Elsa from Frozen can turn anything to ice with just the touch of a hand—and now she’s doing it with arm crutches. A Target Halloween advertisement features a little girl with crutches wearing the Disney princess costume, and parents of children with disabilities are celebrating.
Jen Spickenagel Kroll is the mother of a child with a disability, and she shared a photo of the ad on Facebook to express her glee.
“Dear Target,” she wrote, “I love you. Thank you for including a child with braces and arm crutches into your advertising campaign! And as Elsa, no less! My daughter (with arm crutches and prosthetic legs) is going to FLIP when she sees this!”
She continued: “Including children with special needs into advertising makes them less of a spectacle to the general public when they venture out into the real world. Normalizing disabilities in children is PRICELESS.”
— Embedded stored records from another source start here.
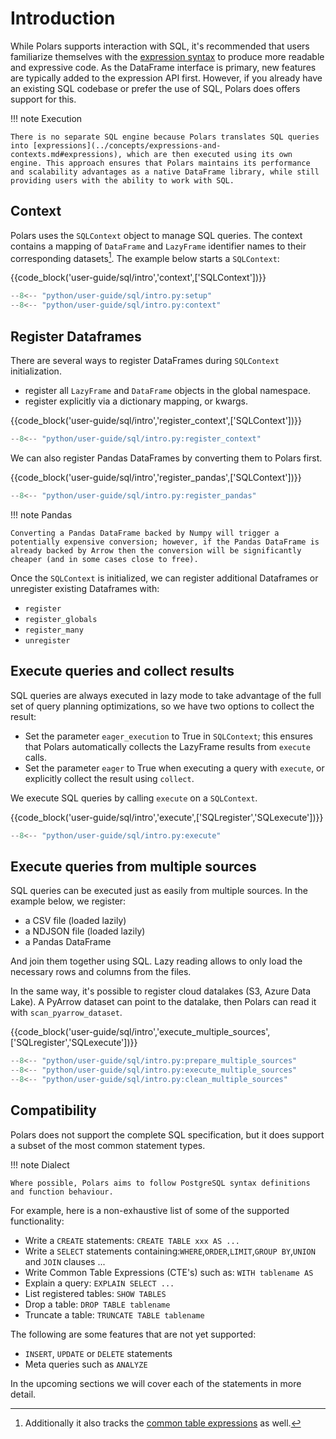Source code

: # Introduction

While Polars supports interaction with SQL, it's recommended that users familiarize themselves with
the [expression syntax](../concepts/expressions-and-contexts.md#expressions) to produce more
readable and expressive code. As the DataFrame interface is primary, new features are typically
added to the expression API first. However, if you already have an existing SQL codebase or prefer
the use of SQL, Polars does offers support for this.

!!! note Execution

    There is no separate SQL engine because Polars translates SQL queries into [expressions](../concepts/expressions-and-contexts.md#expressions), which are then executed using its own engine. This approach ensures that Polars maintains its performance and scalability advantages as a native DataFrame library, while still providing users with the ability to work with SQL.

## Context

Polars uses the `SQLContext` object to manage SQL queries. The context contains a mapping of
`DataFrame` and `LazyFrame` identifier names to their corresponding datasets[^1]. The example below
starts a `SQLContext`:

{{code_block('user-guide/sql/intro','context',['SQLContext'])}}

```python exec="on" session="user-guide/sql"
--8<-- "python/user-guide/sql/intro.py:setup"
--8<-- "python/user-guide/sql/intro.py:context"
```

## Register Dataframes

There are several ways to register DataFrames during `SQLContext` initialization.

- register all `LazyFrame` and `DataFrame` objects in the global namespace.
- register explicitly via a dictionary mapping, or kwargs.

{{code_block('user-guide/sql/intro','register_context',['SQLContext'])}}

```python exec="on" session="user-guide/sql"
--8<-- "python/user-guide/sql/intro.py:register_context"
```

We can also register Pandas DataFrames by converting them to Polars first.

{{code_block('user-guide/sql/intro','register_pandas',['SQLContext'])}}

```python exec="on" session="user-guide/sql"
--8<-- "python/user-guide/sql/intro.py:register_pandas"
```

!!! note Pandas

    Converting a Pandas DataFrame backed by Numpy will trigger a potentially expensive conversion; however, if the Pandas DataFrame is already backed by Arrow then the conversion will be significantly cheaper (and in some cases close to free).

Once the `SQLContext` is initialized, we can register additional Dataframes or unregister existing
Dataframes with:

- `register`
- `register_globals`
- `register_many`
- `unregister`

## Execute queries and collect results

SQL queries are always executed in lazy mode to take advantage of the full set of query planning
optimizations, so we have two options to collect the result:

- Set the parameter `eager_execution` to True in `SQLContext`; this ensures that Polars
  automatically collects the LazyFrame results from `execute` calls.
- Set the parameter `eager` to True when executing a query with `execute`, or explicitly collect the
  result using `collect`.

We execute SQL queries by calling `execute` on a `SQLContext`.

{{code_block('user-guide/sql/intro','execute',['SQLregister','SQLexecute'])}}

```python exec="on" result="text" session="user-guide/sql"
--8<-- "python/user-guide/sql/intro.py:execute"
```

## Execute queries from multiple sources

SQL queries can be executed just as easily from multiple sources. In the example below, we register:

- a CSV file (loaded lazily)
- a NDJSON file (loaded lazily)
- a Pandas DataFrame

And join them together using SQL. Lazy reading allows to only load the necessary rows and columns
from the files.

In the same way, it's possible to register cloud datalakes (S3, Azure Data Lake). A PyArrow dataset
can point to the datalake, then Polars can read it with `scan_pyarrow_dataset`.

{{code_block('user-guide/sql/intro','execute_multiple_sources',['SQLregister','SQLexecute'])}}

```python exec="on" result="text" session="user-guide/sql"
--8<-- "python/user-guide/sql/intro.py:prepare_multiple_sources"
--8<-- "python/user-guide/sql/intro.py:execute_multiple_sources"
--8<-- "python/user-guide/sql/intro.py:clean_multiple_sources"
```

[^1]: Additionally it also tracks the [common table expressions](./cte.md) as well.

## Compatibility

Polars does not support the complete SQL specification, but it does support a subset of the most
common statement types.

!!! note Dialect

    Where possible, Polars aims to follow PostgreSQL syntax definitions and function behaviour.

For example, here is a non-exhaustive list of some of the supported functionality:

- Write a `CREATE` statements: `CREATE TABLE xxx AS ...`
- Write a `SELECT` statements containing:`WHERE`,`ORDER`,`LIMIT`,`GROUP BY`,`UNION` and `JOIN`
  clauses ...
- Write Common Table Expressions (CTE's) such as: `WITH tablename AS`
- Explain a query: `EXPLAIN SELECT ...`
- List registered tables: `SHOW TABLES`
- Drop a table: `DROP TABLE tablename`
- Truncate a table: `TRUNCATE TABLE tablename`

The following are some features that are not yet supported:

- `INSERT`, `UPDATE` or `DELETE` statements
- Meta queries such as `ANALYZE`

In the upcoming sections we will cover each of the statements in more detail.
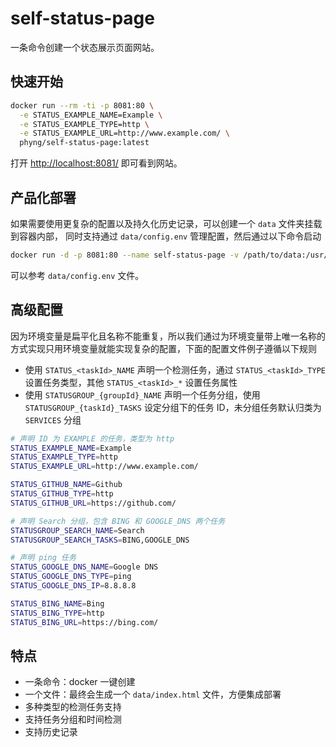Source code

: 
# self-status-page

一条命令创建一个状态展示页面网站。

## 快速开始

```bash
docker run --rm -ti -p 8081:80 \
  -e STATUS_EXAMPLE_NAME=Example \
  -e STATUS_EXAMPLE_TYPE=http \
  -e STATUS_EXAMPLE_URL=http://www.example.com/ \
  phyng/self-status-page:latest
```

打开 [http://localhost:8081/](http://localhost:8081/) 即可看到网站。

## 产品化部署

如果需要使用更复杂的配置以及持久化历史记录，可以创建一个 `data` 文件夹挂载到容器内部，
同时支持通过 `data/config.env` 管理配置，然后通过以下命令启动

```bash
docker run -d -p 8081:80 --name self-status-page -v /path/to/data:/usr/src/app/data phyng/self-status-page:latest
```

可以参考 `data/config.env` 文件。

## 高级配置

因为环境变量是扁平化且名称不能重复，所以我们通过为环境变量带上唯一名称的方式实现只用环境变量就能实现复杂的配置，下面的配置文件例子遵循以下规则

- 使用 `STATUS_<taskId>_NAME` 声明一个检测任务，通过 `STATUS_<taskId>_TYPE` 设置任务类型，其他 `STATUS_<taskId>_*` 设置任务属性
- 使用 `STATUSGROUP_{groupId}_NAME` 声明一个任务分组，使用 `STATUSGROUP_{taskId}_TASKS` 设定分组下的任务 ID，未分组任务默认归类为 `SERVICES` 分组

```bash
# 声明 ID 为 EXAMPLE 的任务，类型为 http
STATUS_EXAMPLE_NAME=Example
STATUS_EXAMPLE_TYPE=http
STATUS_EXAMPLE_URL=http://www.example.com/

STATUS_GITHUB_NAME=Github
STATUS_GITHUB_TYPE=http
STATUS_GITHUB_URL=https://github.com/

# 声明 Search 分组，包含 BING 和 GOOGLE_DNS 两个任务
STATUSGROUP_SEARCH_NAME=Search
STATUSGROUP_SEARCH_TASKS=BING,GOOGLE_DNS

# 声明 ping 任务
STATUS_GOOGLE_DNS_NAME=Google DNS
STATUS_GOOGLE_DNS_TYPE=ping
STATUS_GOOGLE_DNS_IP=8.8.8.8

STATUS_BING_NAME=Bing
STATUS_BING_TYPE=http
STATUS_BING_URL=https://bing.com/
```

## 特点

- 一条命令：docker 一键创建
- 一个文件：最终会生成一个 `data/index.html` 文件，方便集成部署
- 多种类型的检测任务支持
- 支持任务分组和时间检测
- 支持历史记录
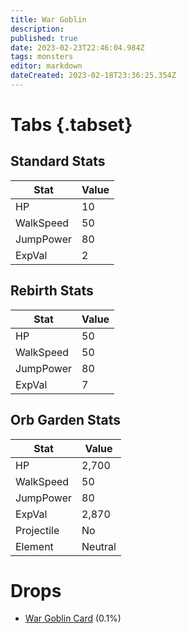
 ```yaml
---
title: War Goblin
description: 
published: true
date: 2023-02-23T22:46:04.984Z
tags: monsters
editor: markdown
dateCreated: 2023-02-18T23:36:25.354Z
---
```


# Tabs {.tabset}

## Standard Stats

|Stat|Value|
|-|-|
|HP|10|
|WalkSpeed|50|
|JumpPower|80|
|ExpVal|2|
## Rebirth Stats

|Stat|Value|
|-|-|
|HP|50|
|WalkSpeed|50|
|JumpPower|80|
|ExpVal|7|
## Orb Garden Stats

|Stat|Value|
|-|-|
|HP|2,700|
|WalkSpeed|50|
|JumpPower|80|
|ExpVal|2,870|
|Projectile|No|
|Element|Neutral|

# Drops
 * [War Goblin Card](/items/war-goblin-card.md) (0.1%)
Families, advocates, and people with disabilities themselves are praising Target for its spirit of inclusion this Halloween.
.@Target Excellent job including a child with crutches and prosthetics in your ad! Normalizing disabilities in kids is SO IMPORTANT! :)— I Drink & Drive (@IDrinkNDrive) October 21, 2015
@Target Thank you for including ALL kids in your weekly add. My son has #CP so seeing a child with crutches like his is great to see.— MaryEllen P (@meandj) October 19, 2015
“Target is committed to diversity and inclusion in every aspect of our business, including our advertising campaigns,” a spokesperson told the Daily Dot in an email. “Target has included people with disabilities in our advertising, including Halloween marketing, for many years and will continue to feature people that represent the diversity of communities across the country.”
A Target campaign last year featured two-year-old Izzy Bradley, a little girl with Down syndrome.
Izzy’s ad sparked the idea for the Change the Face of Beauty campaign, which called on retailers to include models with disabilities in their advertising. At this point, the campaign has committed more than one hundred companies to the cause.